These remarkable investigations could not be undertaken without the cutthroat grave robbers who prowled cemeteries for a supply of fresh corpses. The newly dead were used for both private and very public autopsies and dissections, as well as the most daring trials of all: attempts at human reanimation through the application of electricity.
Juxtaposing monstrous mechanization and rising industrialism with the sublime beauty and decadence of the legendary Romantics who defined the age, Montillo takes us into a world where poets become legends in salons and boudoirs; where fame-hungry "doctors" conduct shocking performances for rabid, wide-eyed audiences; and where maniacal body snatchers secretly toil in castle dungeons."
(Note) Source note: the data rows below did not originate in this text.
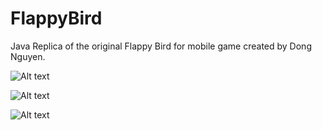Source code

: FlappyBird
==========

Java Replica of the original Flappy Bird for mobile game created by Dong Nguyen.



![Alt text](https://raw.githubusercontent.com/MicahAndWill/FlappyBird/master/screenShots/screenshot1.png "FlappyBird Screen Shot")


![Alt text](https://raw.githubusercontent.com/MicahAndWill/FlappyBird/master/screenShots/screenShot3.png "FlappyBird Screen Shot")

![Alt text](https://raw.githubusercontent.com/MicahAndWill/FlappyBird/master/screenShots/screenShot2.png "FlappyBird Screen Shot")
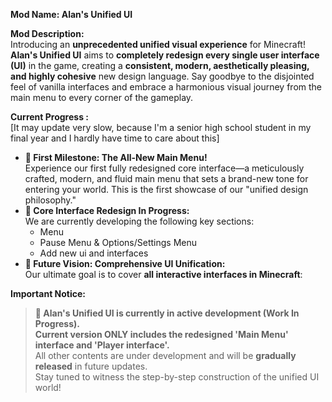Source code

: **Mod Name: Alan's Unified UI**

**Mod Description:**  
Introducing an **unprecedented unified visual experience** for Minecraft! **Alan's Unified UI** aims to **completely redesign every single user interface (UI)** in the game, creating a **consistent, modern, aesthetically pleasing, and highly cohesive** new design language. Say goodbye to the disjointed feel of vanilla interfaces and embrace a harmonious visual journey from the main menu to every corner of the gameplay.

**Current Progress :**  
[It may update very slow, because I'm a senior high school student in my final year and I hardly have time to care about this]
*   **🎉 First Milestone: The All-New Main Menu!**  
    Experience our first fully redesigned core interface—a meticulously crafted, modern, and fluid main menu that sets a brand-new tone for entering your world. This is the first showcase of our "unified design philosophy."
*   **🚧 Core Interface Redesign In Progress:**  
    We are currently developing the following key sections:
    *   Menu
    *   Pause Menu & Options/Settings Menu
    *   Add new ui and interfaces
*   **🔮 Future Vision: Comprehensive UI Unification:**  
    Our ultimate goal is to cover **all interactive interfaces in Minecraft**:

**Important Notice:**  
> **📢 Alan's Unified UI is currently in active development (Work In Progress).**  
> **Current version ONLY includes the redesigned 'Main Menu' interface and 'Player interface'.**  
> All other contents are under development and will be **gradually released** in future updates.  
> Stay tuned to witness the step-by-step construction of the unified UI world!

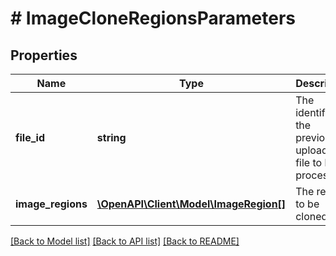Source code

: # # ImageCloneRegionsParameters

## Properties

Name | Type | Description | Notes
------------ | ------------- | ------------- | -------------
**file_id** | **string** | The identifier of the previously uploaded file to be processed. | 
**image_regions** | [**\OpenAPI\Client\Model\ImageRegion[]**](ImageRegion.md) | The regions to be cloned. | 

[[Back to Model list]](../../README.md#documentation-for-models) [[Back to API list]](../../README.md#documentation-for-api-endpoints) [[Back to README]](../../README.md)


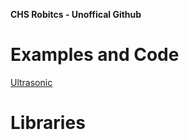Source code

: <strong>CHS Robitcs - Unoffical Github </strong>
<br>
<h1>Examples and Code</h1>
<a href="https://github.com/CHS-robotics/Robots/tree/master/Ultrasonic">Ultrasonic</a>

<h1>Libraries</h1>
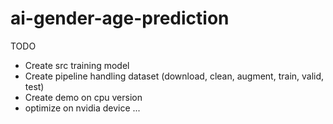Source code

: # ai-gender-age-prediction
TODO
+ Create src training model
+ Create pipeline handling dataset (download, clean, augment, train, valid, test)
+ Create demo on cpu version
+ optimize on nvidia device
...
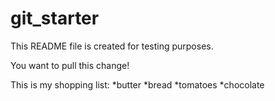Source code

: # git_starter
This README file is created for testing purposes.

You want to pull this change!

This is my shopping list:
*butter
*bread
*tomatoes
*chocolate
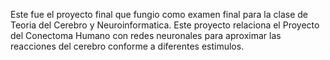 Este fue el proyecto final que fungio como examen final para la clase de Teoria del Cerebro y Neuroinformatica. Este proyecto relaciona el Proyecto del Conectoma Humano con redes neuronales para aproximar las reacciones del cerebro conforme a diferentes estimulos.
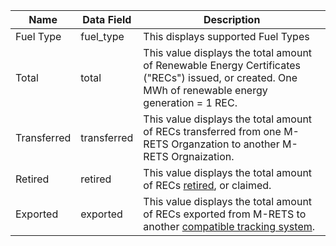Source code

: | Name | Data Field  | Description  |
|---------------------------|--------------------------------------|-------------------------------------------------------------------------------------------------------------------------------------------------------|
|Fuel Type|fuel_type|This displays supported Fuel Types|
|Total|total|This value displays the total amount of Renewable Energy Certificates ("RECs") issued, or created. One MWh of renewable energy generation = 1 REC.|
|Transferred|transferred|This value displays the total amount of RECs transferred from one M-RETS Organzation to another M-RETS Orgnaization.|
|Retired|retired|This value displays the total amount of RECs [retired](https://mrets.github.io/Operating-Procedures/section4.2.5), or claimed.|
|Exported|exported|This value displays the total amount of RECs exported from M-RETS to another [compatible tracking system](https://www.mrets.org/registries/).|
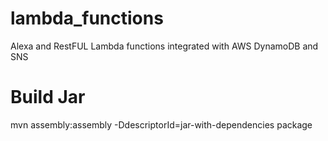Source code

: # lambda_functions
Alexa and RestFUL Lambda functions integrated with AWS DynamoDB and SNS

# Build Jar
mvn assembly:assembly -DdescriptorId=jar-with-dependencies package
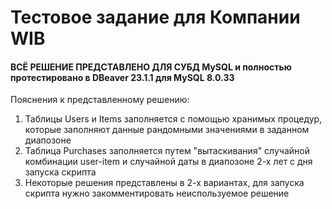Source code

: # Тестовое задание для Компании WIB 
#### ВСЁ РЕШЕНИЕ ПРЕДСТАВЛЕНО ДЛЯ СУБД MySQL и полностью протестировано в DBeaver 23.1.1 для MySQL 8.0.33

Пояснения к представленному решению:
1) Таблицы Users и Items заполняется с помощью хранимых процедур, которые заполняют данные рандомными значениями в заданном диапозоне
2) Таблица Purchases заполняется путем "вытаскивания" случайной комбинации user-item и случайной даты в диапозоне 2-х лет с дня запуска скрипта
3) Некоторые решения представлены в 2-х вариантах, для запуска скрипта нужно закомментировать неиспользуемое решение

<src img = '/img/purchase_фрагмент.png'>
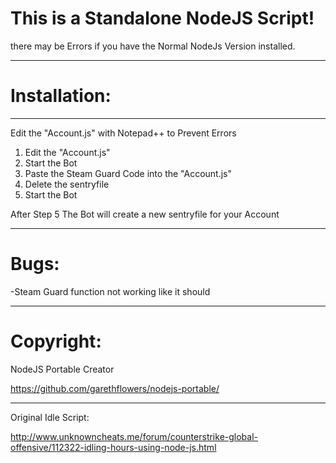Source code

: # This is a Standalone NodeJS Script!

there may be Errors if you have the Normal NodeJs Version installed.

________

# Installation:
________

Edit the "Account.js" with Notepad++ to Prevent Errors

1. Edit the "Account.js"
2. Start the Bot
3. Paste the Steam Guard Code into the "Account.js"
4. Delete the sentryfile
5. Start the Bot
 
After Step 5 The Bot will create a new sentryfile for your Account

________
# Bugs:

-Steam Guard function not working like it should
________
# Copyright:

NodeJS Portable Creator

https://github.com/garethflowers/nodejs-portable/
________
Original Idle Script:

http://www.unknowncheats.me/forum/counterstrike-global-offensive/112322-idling-hours-using-node-js.html
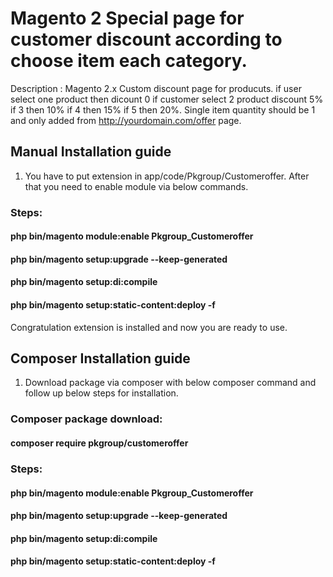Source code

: # Magento 2 Special page for customer discount according to choose item each category.
Description : Magento 2.x Custom discount page for producuts. if user select one product then dicount 0 if customer select 2 product discount 5% if 3 then 10% if 4 then 15% if 5 then 20%. Single item quantity should be 1 and only added from http://yourdomain.com/offer page. 

## Manual Installation guide 
1.	You have to put extension in app/code/Pkgroup/Customeroffer. After that you need to enable module via below commands. 
### Steps: 
#### php bin/magento module:enable Pkgroup_Customeroffer
#### php bin/magento setup:upgrade --keep-generated
#### php bin/magento setup:di:compile 
#### php bin/magento setup:static-content:deploy -f

Congratulation extension is installed and now you are ready to use. 

## Composer Installation guide
1.	Download package via composer with below composer command and follow up below steps for installation. 

### Composer package download:
#### composer require pkgroup/customeroffer
### Steps:
#### php bin/magento module:enable Pkgroup_Customeroffer
#### php bin/magento setup:upgrade --keep-generated
#### php bin/magento setup:di:compile 
#### php bin/magento setup:static-content:deploy -f

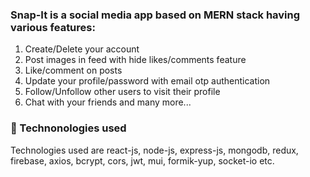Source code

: ### Snap-It is a social media app based on MERN stack having various features:
1) Create/Delete your account
2) Post images in feed with hide likes/comments feature
3) Like/comment on posts
3) Update your profile/password with email otp authentication
5) Follow/Unfollow other users to visit their profile
6) Chat with your friends
   and many more...

### 📌 Technonologies used
Technologies used are react-js, node-js, express-js, mongodb, redux, firebase, axios, bcrypt, cors, jwt, mui, formik-yup, socket-io etc.

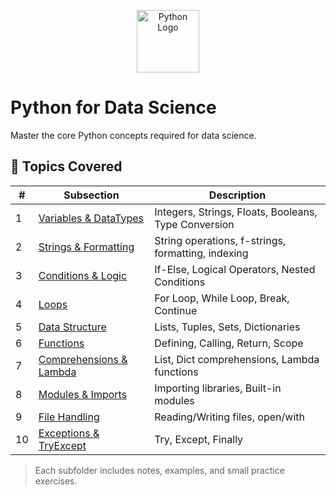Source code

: <p align="center">
  <img src="https://upload.wikimedia.org/wikipedia/commons/c/c3/Python-logo-notext.svg" alt="Python Logo" width="100" />
</p>

# Python for Data Science

Master the core Python concepts required for data science.

## 📘 Topics Covered

| #  | Subsection                        | Description                                    |
|----|-----------------------------------|------------------------------------------------|
| 1  | [Variables & DataTypes](./1.%20Variables%20&%20DataTypes) | Integers, Strings, Floats, Booleans, Type Conversion |
| 2  | [Strings & Formatting](./2.%20Strings%20&%20Formatting) | String operations, f-strings, formatting, indexing |
| 3  | [Conditions & Logic](./3.%20Conditions%20&%20Logic) | If-Else, Logical Operators, Nested Conditions  |
| 4  | [Loops](./4.%20Loops)             | For Loop, While Loop, Break, Continue         |
| 5  | [Data Structure](./5.%20Data%20Structure) | Lists, Tuples, Sets, Dictionaries             |
| 6  | [Functions](./6.%20Functions)     | Defining, Calling, Return, Scope              |
| 7  | [Comprehensions & Lambda](./7.%20Comprehensions%20&%20Lambda) | List, Dict comprehensions, Lambda functions |
| 8  | [Modules & Imports](./8.%20Modules%20&%20Imports) | Importing libraries, Built-in modules         |
| 9  | [File Handling](./9.%20File%20Handling) | Reading/Writing files, open/with              |
| 10 | [Exceptions & TryExcept](./10.%20Exceptions%20&%20TryExcept) | Try, Except, Finally                          |

> Each subfolder includes notes, examples, and small practice exercises.
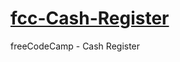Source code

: # [fcc-Cash-Register](https://www.freecodecamp.org/learn/javascript-algorithms-and-data-structures/javascript-algorithms-and-data-structures-projects/cash-register)
freeCodeCamp - Cash Register
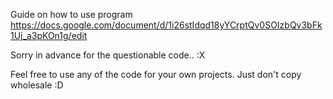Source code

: Guide on how to use program 
https://docs.google.com/document/d/1i26stIdqd18yYCrptQv0SOIzbQv3bFk1Uj_a3pKOn1g/edit

Sorry in advance for the questionable code.. :X

Feel free to use any of the code for your own projects. Just don't copy wholesale :D

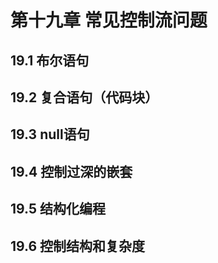 # 第十九章 常见控制流问题

## 19.1 布尔语句

## 19.2 复合语句（代码块）

## 19.3 null语句

## 19.4 控制过深的嵌套

## 19.5 结构化编程

## 19.6 控制结构和复杂度
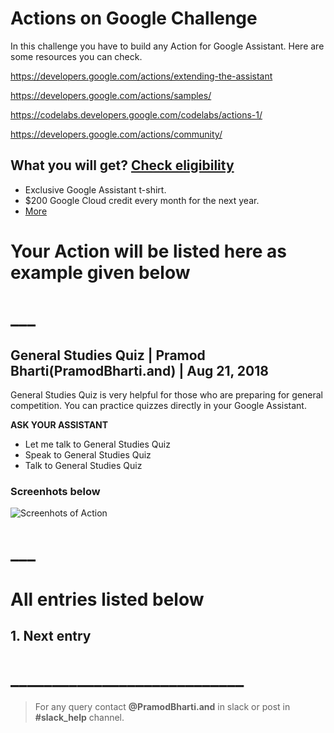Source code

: # Actions on Google Challenge

In this challenge you have to build any Action for Google Assistant. Here are some resources you can check.

https://developers.google.com/actions/extending-the-assistant

https://developers.google.com/actions/samples/

https://codelabs.developers.google.com/codelabs/actions-1/

https://developers.google.com/actions/community/

## What you will get? [Check eligibility](https://developers.google.com/actions/community/faq#eligibility)

* Exclusive Google Assistant t-shirt.
* $200 Google Cloud credit every month for the next year.
* [More](https://developers.google.com/actions/community/overview)
 
# Your Action will be listed here as example given below

# ___

## General Studies Quiz | Pramod Bharti(PramodBharti.and) | Aug 21, 2018

General Studies Quiz is very helpful for those who are preparing for general competition. You can practice quizzes directly in your Google Assistant.

**ASK YOUR ASSISTANT**

* Let me talk to General Studies Quiz
* Speak to General Studies Quiz
* Talk to General Studies Quiz

### Screenhots below

![Screenhots of Action](https://github.com/pramodbharti/Actions-on-Google-Challenge/blob/master/screenshots/GeneralStudiesQuiz-PramodBharti.jpeg)

# ___

# All entries listed below

## 1. Next entry



# ____________________________
> For any query contact **@PramodBharti.and** in slack or post in **#slack_help** channel.
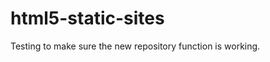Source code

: html5-static-sites
==================

Testing to make sure the new repository function is working.
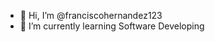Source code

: - 👋 Hi, I’m @franciscohernandez123
- 🌱 I’m currently learning Software Developing
<!---
franciscohernandez123/franciscohernandez123 is a ✨ special ✨ repository because its `README.md` (this file) appears on your GitHub profile.
You can click the Preview link to take a look at your changes.
--->
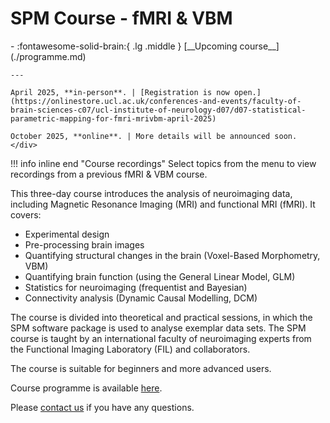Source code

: # SPM Course - fMRI & VBM

<div class="grid cards" markdown>
- :fontawesome-solid-brain:{ .lg .middle } [__Upcoming course__](./programme.md)

    ---

    April 2025, **in-person**. | [Registration is now open.](https://onlinestore.ucl.ac.uk/conferences-and-events/faculty-of-brain-sciences-c07/ucl-institute-of-neurology-d07/d07-statistical-parametric-mapping-for-fmri-mrivbm-april-2025)

    October 2025, **online**. | More details will be announced soon.
    </div>

!!! info inline end "Course recordings"
    Select topics from the menu to view recordings from a previous fMRI & VBM course.
    
This three-day course introduces the analysis of neuroimaging data, including Magnetic Resonance Imaging (MRI) and functional MRI (fMRI). It covers:

- Experimental design
- Pre-processing brain images
- Quantifying structural changes in the brain (Voxel-Based Morphometry, VBM)
- Quantifying brain function (using the General Linear Model, GLM)
- Statistics for neuroimaging (frequentist and Bayesian)
- Connectivity analysis (Dynamic Causal Modelling, DCM)

The course is divided into theoretical and practical sessions, in which the SPM software package is used to analyse exemplar data sets. The SPM course is taught by an international faculty of neuroimaging experts from the Functional Imaging Laboratory (FIL) and collaborators. 

The course is suitable for beginners and more advanced users. 

Course programme is available [here](./programme.md).

Please [contact us](mailto:o.kowalczyk@ucl.ac.uk) if you have any questions.
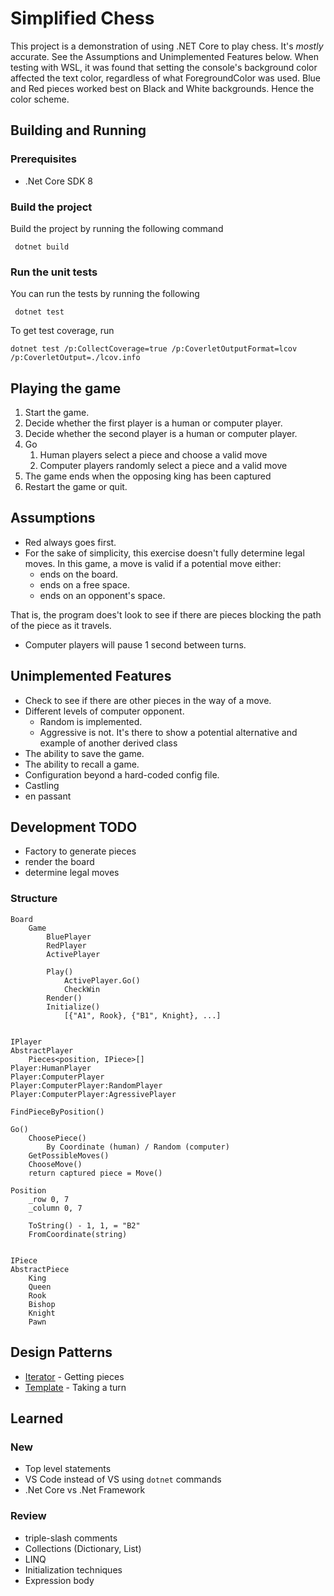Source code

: # Simplified Chess

This project is a demonstration of using .NET Core to play chess. It's *mostly* accurate. See the Assumptions and Unimplemented Features below. When testing with WSL, it was found that setting the console's background color affected the text color, regardless of what ForegroundColor was used. Blue and Red pieces worked best on Black and White backgrounds. Hence the color scheme.

## Building and Running
### Prerequisites
- .Net Core SDK 8
### Build the project
Build the project by running the following command

     dotnet build

### Run the unit tests
You can run the tests by running the following

     dotnet test

To get test coverage, run

    dotnet test /p:CollectCoverage=true /p:CoverletOutputFormat=lcov /p:CoverletOutput=./lcov.info

## Playing the game
1. Start the game.
1. Decide whether the first player is a human or computer player.
1. Decide whether the second player is a human or computer player.
1. Go
    1. Human players select a piece and choose a valid move
    1. Computer players randomly select a piece and a valid move
1. The game ends when the opposing king has been captured
1. Restart the game or quit.

## Assumptions
- Red always goes first.
- For the sake of simplicity, this exercise doesn't fully  determine legal moves. In this game, a move is valid if a potential move either:
    - ends on the board.
    - ends on a free space.
    - ends on an opponent's space.

That is, the program does't look to see if there are pieces blocking the path of the piece as it travels.

- Computer players will pause 1 second between turns.

## Unimplemented Features
- Check to see if there are other pieces in the way of a move.
- Different levels of computer opponent.
    - Random is implemented.
    - Aggressive is not. It's there to show a potential alternative and example of another derived class
- The ability to save the game.
- The ability to recall a game.
- Configuration beyond a hard-coded config file.
- Castling
- en passant

## Development TODO
- Factory to generate pieces
- render the board
- determine legal moves

### Structure

    Board
        Game
            BluePlayer
            RedPlayer
            ActivePlayer

            Play()
                ActivePlayer.Go()
                CheckWin
            Render()
            Initialize()
                [{"A1", Rook}, {"B1", Knight}, ...]


    IPlayer
    AbstractPlayer
        Pieces<position, IPiece>[]
    Player:HumanPlayer
    Player:ComputerPlayer
    Player:ComputerPlayer:RandomPlayer
    Player:ComputerPlayer:AgressivePlayer

    FindPieceByPosition()

    Go()
        ChoosePiece()
            By Coordinate (human) / Random (computer)
        GetPossibleMoves()
        ChooseMove()
        return captured piece = Move()

    Position
        _row 0, 7
        _column 0, 7

        ToString() - 1, 1, = "B2"
        FromCoordinate(string)


    IPiece
    AbstractPiece
        King
        Queen
        Rook
        Bishop
        Knight
        Pawn


## Design Patterns
- [Iterator](https://en.wikipedia.org/wiki/Iterator_pattern) - Getting pieces
- [Template](https://en.wikipedia.org/wiki/Template_method_pattern) - Taking a turn

## Learned

### New
- Top level statements
- VS Code instead of VS using `dotnet` commands
- .Net Core vs .Net Framework

### Review
- triple-slash comments
- Collections (Dictionary, List)
- LINQ
- Initialization techniques
- Expression body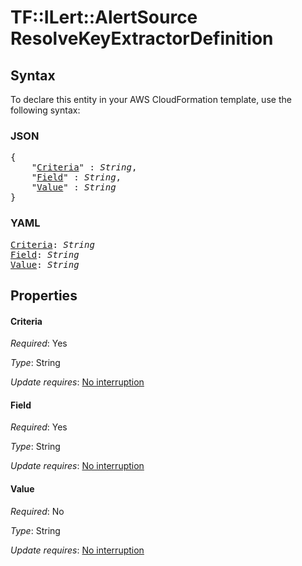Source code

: # TF::ILert::AlertSource ResolveKeyExtractorDefinition

## Syntax

To declare this entity in your AWS CloudFormation template, use the following syntax:

### JSON

<pre>
{
    "<a href="#criteria" title="Criteria">Criteria</a>" : <i>String</i>,
    "<a href="#field" title="Field">Field</a>" : <i>String</i>,
    "<a href="#value" title="Value">Value</a>" : <i>String</i>
}
</pre>

### YAML

<pre>
<a href="#criteria" title="Criteria">Criteria</a>: <i>String</i>
<a href="#field" title="Field">Field</a>: <i>String</i>
<a href="#value" title="Value">Value</a>: <i>String</i>
</pre>

## Properties

#### Criteria

_Required_: Yes

_Type_: String

_Update requires_: [No interruption](https://docs.aws.amazon.com/AWSCloudFormation/latest/UserGuide/using-cfn-updating-stacks-update-behaviors.html#update-no-interrupt)

#### Field

_Required_: Yes

_Type_: String

_Update requires_: [No interruption](https://docs.aws.amazon.com/AWSCloudFormation/latest/UserGuide/using-cfn-updating-stacks-update-behaviors.html#update-no-interrupt)

#### Value

_Required_: No

_Type_: String

_Update requires_: [No interruption](https://docs.aws.amazon.com/AWSCloudFormation/latest/UserGuide/using-cfn-updating-stacks-update-behaviors.html#update-no-interrupt)

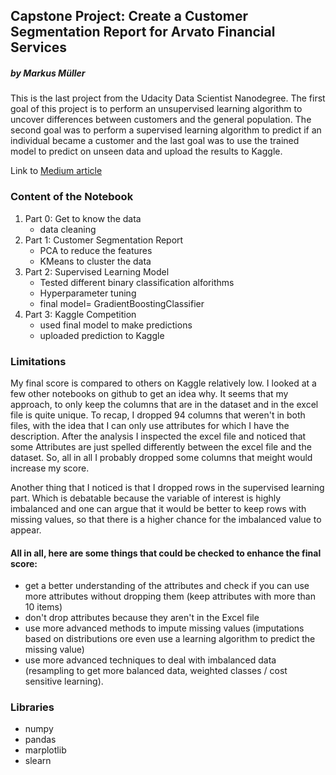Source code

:## Capstone Project: Create a Customer Segmentation Report for Arvato Financial Services
##### by Markus Müller

This is the last project from the Udacity Data Scientist Nanodegree.
The first goal of this project is to perform an unsupervised learning algorithm to uncover differences between customers and the general population. The second goal was to perform a supervised learning algorithm to predict if an individual became a customer and the last goal was to use the trained model to predict on unseen data and upload the results to Kaggle.

Link to <a href='https://medium.com/@markusmller_92879/udacity-data-scientist-nanodegree-capstone-project-using-unsupervised-and-supervised-algorithms-c1740532820a'>Medium article</a> 


### Content of the Notebook
1. Part 0: Get to know the data
    - data cleaning
2. Part 1: Customer Segmentation Report
    - PCA to reduce the features
    - KMeans to cluster the data
3. Part 2: Supervised Learning Model
    - Tested different binary classification alforithms 
    - Hyperparameter tuning
    - final model= GradientBoostingClassifier
4. Part 3: Kaggle Competition
    - used final model to make predictions
    - uploaded prediction to Kaggle
        
### Limitations
My final score is compared to others on Kaggle relatively low. I looked at a few other notebooks on github to get an idea why. It seems that my approach, to only keep the columns that are in the dataset and in the excel file is quite unique. To recap, I dropped 94 columns that weren't in both files, with the idea that I can only use attributes for which I have the description. After the analysis I inspected the excel file and noticed that some Attributes are just spelled differently between the excel file and the dataset. So, all in all I probably dropped some columns that meight would increase my score.

Another thing that I noticed is that I dropped rows in the supervised learning part. Which is debatable because the variable of interest is highly imbalanced and one can argue that it would be better to keep rows with missing values, so that there is a higher chance for the imbalanced value to appear.

#### All in all, here are some things that could be checked to enhance the final score:
- get a better understanding of the attributes and check if you can use more attributes without dropping them (keep attributes with more than 10 items)
- don't drop attributes because they aren't in the Excel file
- use more advanced methods to impute missing values (imputations based on distributions ore even use a learning algorithm to predict the missing value)
- use more advanced techniques to deal with imbalanced data (resampling to get more balanced data, weighted classes / cost sensitive learning).

### Libraries
- numpy
- pandas
- marplotlib
- slearn
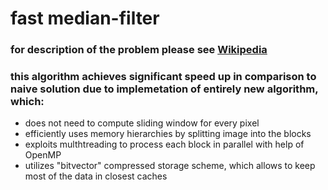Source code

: # **fast median-filter**
### for description of the problem please see [Wikipedia](https://en.wikipedia.org/wiki/Median_filter)

### this algorithm achieves significant speed up in comparison to naive solution due to implemetation of entirely new algorithm, which:
- does not need to compute sliding window for every pixel
- efficiently uses memory hierarchies by splitting image into the blocks
- exploits multhtreading to process each block in parallel with help of OpenMP
- utilizes "bitvector" compressed storage scheme, which allows to keep most of the data in closest caches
A fascinating read being even more than I had expected. It is a biography of Mary Shelley but also contains detailed looks at the lives of many other people from a broad spectrum who were either related to Mary, influenced her or were a part of this period of interest in galvanic science and subsequently those who provided the corpses for the doctors to study and experiment on. Captivating, riveting and shocking reading at many times. I learnt of Mary's parents William Godwin, credited with the first detective novel, her mother Mary Wollstonecraft an outspoken feminist in the 1700s. The gloomy lives of debauchery of both Percy Shelley and especially Lord Byron and Mary's sister Claire. Then we also enter into the eerie early scientific world of galvanism, using electricity to animate corpses, in the hopes that it could somehow prove to help the ill, the paralysed. Mary grew up in this world with bother her parents hosting parties for this type of intellectual society and her future husband, Percy being quite taken with the process. Of course this topic lead easily into the underworld of resurrectionists, or simply put grave robbers, and eventually those who couldn't wait for a corpse so made their own such as the infamous Burke and Hare. A treasure trove of information that kept me spellbound; it's no wonder Mary, as young as she was, had the interest and resources to write this Gothic tale of scientific horror (which at the time seemed shocking coming from a young female). I re-read "Frankenstein" just prior to reading this work of non-fiction and am glad I did, but now that I know where Mary was coming from when she wrote it, including the deaths of her children, I know I will have a new appreciation for the work the next time I read it.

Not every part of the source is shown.